What the exercise asks: Among the records that follow, find each line holding the word "start" and copy it.

Data listing:
%%
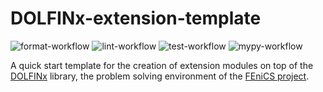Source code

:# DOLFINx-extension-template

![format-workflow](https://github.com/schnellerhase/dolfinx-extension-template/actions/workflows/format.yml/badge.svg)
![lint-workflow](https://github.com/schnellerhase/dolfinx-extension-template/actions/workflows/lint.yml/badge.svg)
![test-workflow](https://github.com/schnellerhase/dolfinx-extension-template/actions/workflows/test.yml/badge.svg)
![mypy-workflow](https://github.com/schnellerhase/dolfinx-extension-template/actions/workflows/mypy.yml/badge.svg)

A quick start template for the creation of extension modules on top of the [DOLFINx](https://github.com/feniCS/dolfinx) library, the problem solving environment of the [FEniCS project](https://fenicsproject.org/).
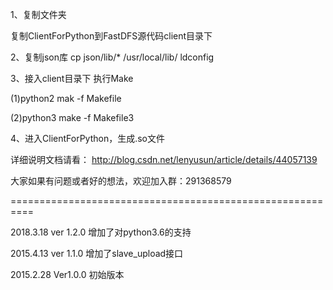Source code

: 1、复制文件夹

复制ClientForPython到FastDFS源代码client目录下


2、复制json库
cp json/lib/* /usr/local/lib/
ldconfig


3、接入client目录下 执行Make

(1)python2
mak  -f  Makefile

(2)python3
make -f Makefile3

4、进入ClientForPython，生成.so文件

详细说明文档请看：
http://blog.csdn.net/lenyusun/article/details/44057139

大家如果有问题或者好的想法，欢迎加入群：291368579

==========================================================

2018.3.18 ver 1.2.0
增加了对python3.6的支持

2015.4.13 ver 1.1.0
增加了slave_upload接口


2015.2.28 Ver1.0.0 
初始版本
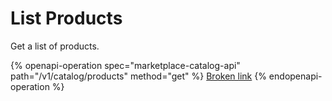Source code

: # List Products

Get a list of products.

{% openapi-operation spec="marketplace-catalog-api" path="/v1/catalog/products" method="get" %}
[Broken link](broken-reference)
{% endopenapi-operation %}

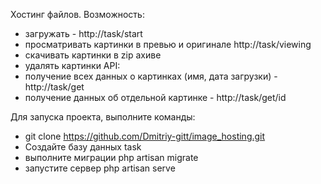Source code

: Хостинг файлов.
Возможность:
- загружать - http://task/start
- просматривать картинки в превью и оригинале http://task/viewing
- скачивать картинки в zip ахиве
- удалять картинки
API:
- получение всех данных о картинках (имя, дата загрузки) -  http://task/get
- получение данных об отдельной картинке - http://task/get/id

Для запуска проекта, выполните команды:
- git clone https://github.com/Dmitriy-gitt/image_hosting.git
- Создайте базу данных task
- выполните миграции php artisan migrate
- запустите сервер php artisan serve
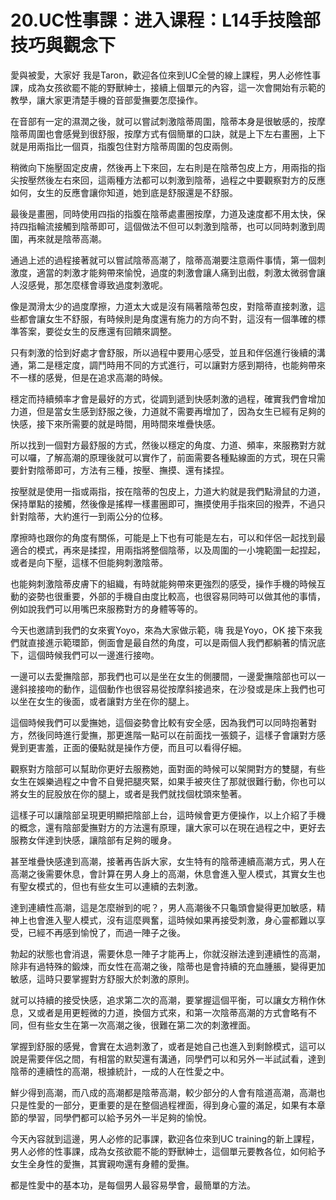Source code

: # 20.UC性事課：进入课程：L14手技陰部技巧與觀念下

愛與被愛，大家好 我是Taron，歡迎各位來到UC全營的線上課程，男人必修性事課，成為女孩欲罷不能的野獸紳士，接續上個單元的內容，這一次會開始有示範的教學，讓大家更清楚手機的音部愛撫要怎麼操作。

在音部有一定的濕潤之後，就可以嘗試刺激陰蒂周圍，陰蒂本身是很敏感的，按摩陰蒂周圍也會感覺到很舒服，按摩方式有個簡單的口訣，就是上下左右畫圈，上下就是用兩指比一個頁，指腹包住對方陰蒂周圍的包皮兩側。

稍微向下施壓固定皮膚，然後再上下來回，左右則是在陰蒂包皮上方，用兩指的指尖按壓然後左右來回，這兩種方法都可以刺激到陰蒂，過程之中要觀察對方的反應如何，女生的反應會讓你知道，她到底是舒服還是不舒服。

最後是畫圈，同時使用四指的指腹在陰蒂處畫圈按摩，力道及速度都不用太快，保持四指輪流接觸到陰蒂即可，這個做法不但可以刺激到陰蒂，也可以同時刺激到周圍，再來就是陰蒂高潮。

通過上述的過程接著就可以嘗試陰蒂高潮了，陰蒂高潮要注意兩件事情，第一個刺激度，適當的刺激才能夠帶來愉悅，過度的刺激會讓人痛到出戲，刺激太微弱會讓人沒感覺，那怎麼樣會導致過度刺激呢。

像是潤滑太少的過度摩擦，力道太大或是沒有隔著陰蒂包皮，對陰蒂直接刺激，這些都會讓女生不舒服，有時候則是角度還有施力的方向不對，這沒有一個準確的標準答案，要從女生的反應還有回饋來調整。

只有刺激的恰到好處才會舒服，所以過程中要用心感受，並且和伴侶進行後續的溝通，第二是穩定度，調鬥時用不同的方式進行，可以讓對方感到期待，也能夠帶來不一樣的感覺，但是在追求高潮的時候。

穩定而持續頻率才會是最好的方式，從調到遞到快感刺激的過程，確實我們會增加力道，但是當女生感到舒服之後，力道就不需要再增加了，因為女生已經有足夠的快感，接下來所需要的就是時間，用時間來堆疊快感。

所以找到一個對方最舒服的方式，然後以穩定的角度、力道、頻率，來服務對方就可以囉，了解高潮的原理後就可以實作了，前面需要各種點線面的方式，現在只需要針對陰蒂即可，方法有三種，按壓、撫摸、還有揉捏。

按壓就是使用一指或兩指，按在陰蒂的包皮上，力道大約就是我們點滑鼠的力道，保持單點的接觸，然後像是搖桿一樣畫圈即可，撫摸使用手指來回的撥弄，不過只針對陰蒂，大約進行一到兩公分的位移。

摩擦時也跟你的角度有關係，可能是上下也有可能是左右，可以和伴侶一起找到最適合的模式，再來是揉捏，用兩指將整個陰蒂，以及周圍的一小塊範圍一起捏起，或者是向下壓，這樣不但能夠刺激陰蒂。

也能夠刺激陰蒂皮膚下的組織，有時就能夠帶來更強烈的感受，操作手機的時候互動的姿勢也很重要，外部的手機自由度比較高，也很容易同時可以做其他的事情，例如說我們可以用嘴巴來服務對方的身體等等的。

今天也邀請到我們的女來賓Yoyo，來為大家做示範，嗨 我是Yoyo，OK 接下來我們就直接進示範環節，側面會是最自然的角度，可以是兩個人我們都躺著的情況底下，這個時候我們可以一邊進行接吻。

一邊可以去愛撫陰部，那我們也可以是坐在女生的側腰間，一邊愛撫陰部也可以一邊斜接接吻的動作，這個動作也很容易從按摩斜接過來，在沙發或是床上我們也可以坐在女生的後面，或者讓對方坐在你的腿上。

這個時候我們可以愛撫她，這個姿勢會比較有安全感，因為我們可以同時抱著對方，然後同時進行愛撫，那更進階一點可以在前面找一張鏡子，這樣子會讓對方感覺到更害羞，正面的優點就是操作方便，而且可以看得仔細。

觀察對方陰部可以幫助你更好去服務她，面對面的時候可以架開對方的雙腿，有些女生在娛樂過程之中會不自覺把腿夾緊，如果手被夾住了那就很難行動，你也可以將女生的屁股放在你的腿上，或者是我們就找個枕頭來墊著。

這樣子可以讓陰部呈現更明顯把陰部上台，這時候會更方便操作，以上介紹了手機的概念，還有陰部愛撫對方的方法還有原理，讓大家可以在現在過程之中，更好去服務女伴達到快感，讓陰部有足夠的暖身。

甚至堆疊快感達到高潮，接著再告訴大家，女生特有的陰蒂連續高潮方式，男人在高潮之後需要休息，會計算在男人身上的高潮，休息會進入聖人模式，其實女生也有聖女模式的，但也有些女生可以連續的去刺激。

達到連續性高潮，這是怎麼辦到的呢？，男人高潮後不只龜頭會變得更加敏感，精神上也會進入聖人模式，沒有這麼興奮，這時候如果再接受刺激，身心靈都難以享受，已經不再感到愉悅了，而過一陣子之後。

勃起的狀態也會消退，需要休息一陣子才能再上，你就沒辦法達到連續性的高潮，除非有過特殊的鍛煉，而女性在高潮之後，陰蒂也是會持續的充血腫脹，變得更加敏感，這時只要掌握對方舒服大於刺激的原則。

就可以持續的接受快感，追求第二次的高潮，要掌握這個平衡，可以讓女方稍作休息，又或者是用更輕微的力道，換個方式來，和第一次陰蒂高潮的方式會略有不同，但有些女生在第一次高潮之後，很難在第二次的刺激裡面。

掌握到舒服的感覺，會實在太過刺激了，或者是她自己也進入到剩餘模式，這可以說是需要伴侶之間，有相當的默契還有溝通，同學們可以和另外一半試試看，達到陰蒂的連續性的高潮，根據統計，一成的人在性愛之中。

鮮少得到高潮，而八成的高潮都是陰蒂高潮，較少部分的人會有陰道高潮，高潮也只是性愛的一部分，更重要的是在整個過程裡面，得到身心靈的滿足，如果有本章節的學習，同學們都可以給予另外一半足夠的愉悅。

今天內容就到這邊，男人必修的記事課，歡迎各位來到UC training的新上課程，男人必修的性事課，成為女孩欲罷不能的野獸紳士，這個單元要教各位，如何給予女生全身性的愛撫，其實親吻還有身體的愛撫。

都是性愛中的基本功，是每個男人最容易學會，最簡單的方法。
%%
%%
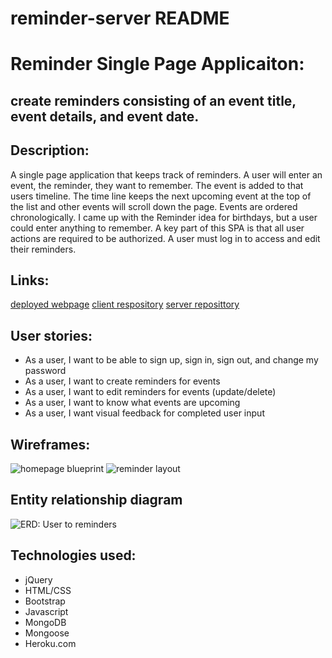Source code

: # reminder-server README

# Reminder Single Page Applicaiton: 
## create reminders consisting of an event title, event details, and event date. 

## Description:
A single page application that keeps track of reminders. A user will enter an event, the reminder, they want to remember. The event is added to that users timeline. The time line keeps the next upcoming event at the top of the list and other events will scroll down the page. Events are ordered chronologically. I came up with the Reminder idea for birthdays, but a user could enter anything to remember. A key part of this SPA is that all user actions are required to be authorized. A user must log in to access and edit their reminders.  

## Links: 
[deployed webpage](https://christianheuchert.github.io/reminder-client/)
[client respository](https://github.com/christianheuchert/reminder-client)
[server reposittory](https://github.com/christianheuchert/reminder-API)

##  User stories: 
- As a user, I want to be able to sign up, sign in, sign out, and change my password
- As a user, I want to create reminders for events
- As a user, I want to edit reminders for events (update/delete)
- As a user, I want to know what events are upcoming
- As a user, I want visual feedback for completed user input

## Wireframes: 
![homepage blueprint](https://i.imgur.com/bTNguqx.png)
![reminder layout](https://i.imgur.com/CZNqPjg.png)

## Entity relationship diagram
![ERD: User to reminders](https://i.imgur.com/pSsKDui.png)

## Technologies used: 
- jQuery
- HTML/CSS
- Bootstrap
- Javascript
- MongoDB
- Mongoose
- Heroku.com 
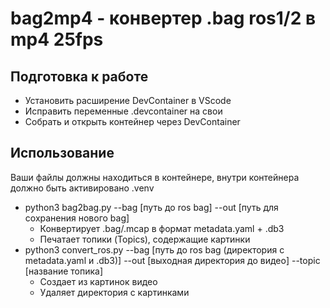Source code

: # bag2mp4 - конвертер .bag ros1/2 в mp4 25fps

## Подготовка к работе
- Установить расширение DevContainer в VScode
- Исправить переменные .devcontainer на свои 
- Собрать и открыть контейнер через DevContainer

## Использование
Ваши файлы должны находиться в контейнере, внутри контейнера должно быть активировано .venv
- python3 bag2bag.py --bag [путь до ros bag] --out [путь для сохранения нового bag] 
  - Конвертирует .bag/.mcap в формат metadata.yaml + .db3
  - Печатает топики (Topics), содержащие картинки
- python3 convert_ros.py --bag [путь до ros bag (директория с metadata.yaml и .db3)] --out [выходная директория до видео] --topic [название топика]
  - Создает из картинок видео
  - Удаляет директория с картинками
%%
%%
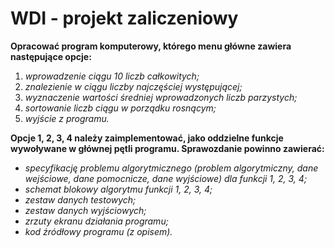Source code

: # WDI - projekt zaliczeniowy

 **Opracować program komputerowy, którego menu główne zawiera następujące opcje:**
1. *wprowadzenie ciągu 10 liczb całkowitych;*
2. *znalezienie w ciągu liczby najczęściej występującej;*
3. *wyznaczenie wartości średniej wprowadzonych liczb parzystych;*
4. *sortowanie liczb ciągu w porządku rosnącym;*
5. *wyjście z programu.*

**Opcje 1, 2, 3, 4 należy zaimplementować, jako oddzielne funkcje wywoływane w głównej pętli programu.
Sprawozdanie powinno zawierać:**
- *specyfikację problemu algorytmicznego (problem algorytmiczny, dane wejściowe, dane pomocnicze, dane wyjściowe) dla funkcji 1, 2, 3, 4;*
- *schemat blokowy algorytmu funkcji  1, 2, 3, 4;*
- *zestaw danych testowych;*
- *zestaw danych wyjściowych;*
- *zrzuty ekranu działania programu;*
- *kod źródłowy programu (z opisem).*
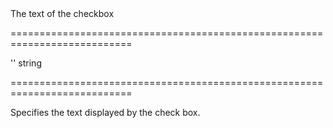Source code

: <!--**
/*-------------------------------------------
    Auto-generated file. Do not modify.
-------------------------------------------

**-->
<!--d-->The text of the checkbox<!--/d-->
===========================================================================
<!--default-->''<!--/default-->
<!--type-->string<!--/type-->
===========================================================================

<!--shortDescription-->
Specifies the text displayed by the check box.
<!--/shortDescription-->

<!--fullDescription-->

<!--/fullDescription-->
%%
Solution for this exercise:
A quick start template for the creation of extension modules on top of the [DOLFINx](https://github.com/feniCS/dolfinx) library, the problem solving environment of the [FEniCS project](https://fenicsproject.org/).
- загружать - http://task/start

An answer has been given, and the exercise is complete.